Research on Low Bit Rate Speech Coding Algorithm

【作者】 计哲

【导师】 唐昆;

【作者基本信息】 清华大学 , 信息与通信工程, 2011, 博士

【摘要】 低速率语音编码算法在现代通信系统中有着非常广泛的应用,超低速率下的语音压缩编码算法是目前语音信号处理领域的重要研究课题之一。正弦激励线性预测(Sinusoidal excitation linear prediction, SELP)编码算法采用基于线性预测的正弦混合激励技术,在2.4kbps及更低速率的语音压缩编码算法中具有非常优越的性能。论文的研究目的是在SELP模型的基础上,对语音编码算法中的关键技术进行分析和研究,设计实现150bps的超低速率语音压缩编码算法。论文首先提出了高效的特征参数量化算法。在线谱频率参数(Line spectralfrequency, LSF)的标量量化中,提出了基于动态规划的全局最优LSF差值量化算法,并采用多码本进一步提高参数的量化性能,该算法能够在每帧28bits达到LSF参数的透明量化。在对基音周期参数进行矢量量化时,利用人耳的听觉特性,提出了基于感觉加权的失真度量准则,提高了参数的量化性能,并设计了一种码字搜索的整型优化算法,降低了基音周期最优码字的误搜索概率。针对超低速率语音编码算法中,特征参数量化比特不足的问题,提出了利用参数间相关性的特征参数解码端恢复算法。首先提出基于隐马尔可夫模型(HiddenMarkov model, HMM)的能量参数恢复算法,根据LSF参数和子带清浊音(Unvoiced/Voiced, U/V)参数估计能量参数的变化轨迹。
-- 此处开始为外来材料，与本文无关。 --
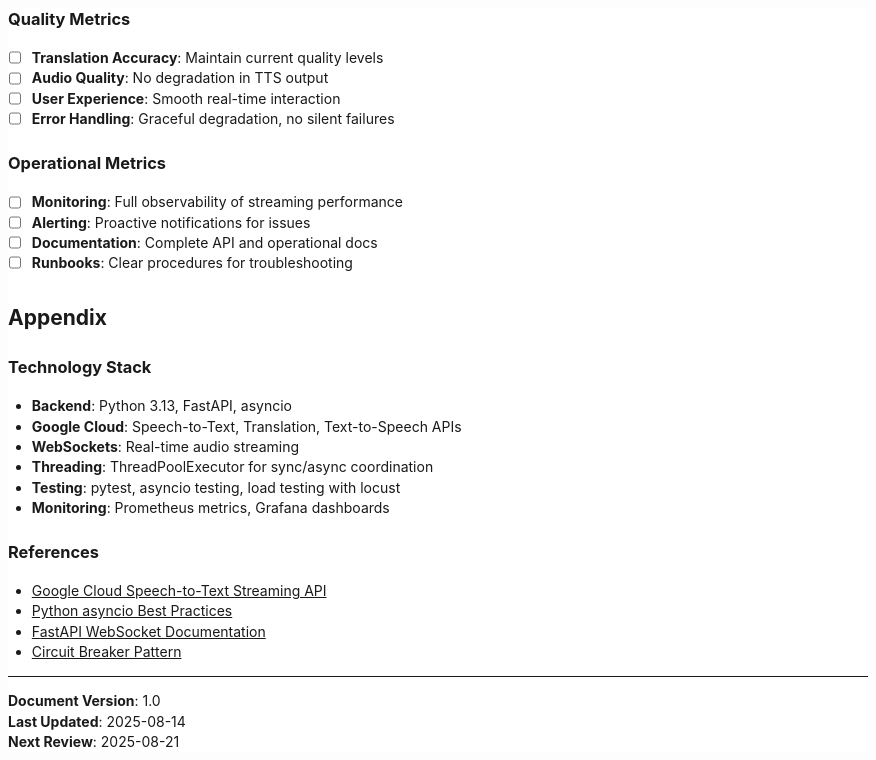 ### Quality Metrics
- [ ] **Translation Accuracy**: Maintain current quality levels
- [ ] **Audio Quality**: No degradation in TTS output
- [ ] **User Experience**: Smooth real-time interaction
- [ ] **Error Handling**: Graceful degradation, no silent failures

### Operational Metrics
- [ ] **Monitoring**: Full observability of streaming performance
- [ ] **Alerting**: Proactive notifications for issues
- [ ] **Documentation**: Complete API and operational docs
- [ ] **Runbooks**: Clear procedures for troubleshooting

## Appendix

### Technology Stack
- **Backend**: Python 3.13, FastAPI, asyncio
- **Google Cloud**: Speech-to-Text, Translation, Text-to-Speech APIs
- **WebSockets**: Real-time audio streaming
- **Threading**: ThreadPoolExecutor for sync/async coordination
- **Testing**: pytest, asyncio testing, load testing with locust
- **Monitoring**: Prometheus metrics, Grafana dashboards

### References
- [Google Cloud Speech-to-Text Streaming API](https://cloud.google.com/speech-to-text/docs/streaming-recognize)
- [Python asyncio Best Practices](https://docs.python.org/3/library/asyncio.html)
- [FastAPI WebSocket Documentation](https://fastapi.tiangolo.com/advanced/websockets/)
- [Circuit Breaker Pattern](https://martinfowler.com/bliki/CircuitBreaker.html)

---

**Document Version**: 1.0  
**Last Updated**: 2025-08-14  
**Next Review**: 2025-08-21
随后提出基于高斯混合模型(Gaussian Mixed Model, GMM)的U/V参数恢复算法,利用LSF参数和归一化能量参数,对U/V参数的概率分布特性进行估计,从而节省了参数量化所需的比特数。随后,从解码端角度考虑,提出了特征参数插值方式的改进算法,以提高清浊音过渡时声码器的合成语音自然度。为了提高声码器的抗连续丢包处理能力,提出基于分模式线性预测的丢包隐藏算法,改善了连续丢包情况下的合成语音质量。最后,综合上述研究成果,设计并实现了150bps SELP语音编码算法,合成语音的客观平均意见分(Mean Opinion Score, MOS)为2.424,判断韵字测试(Diagnostic rhyme test, DRT)的准确率达到82.9%,码本存储量为120Kword,算法延时为325ms,总体性能指标超出国家十一五专项项目的要求。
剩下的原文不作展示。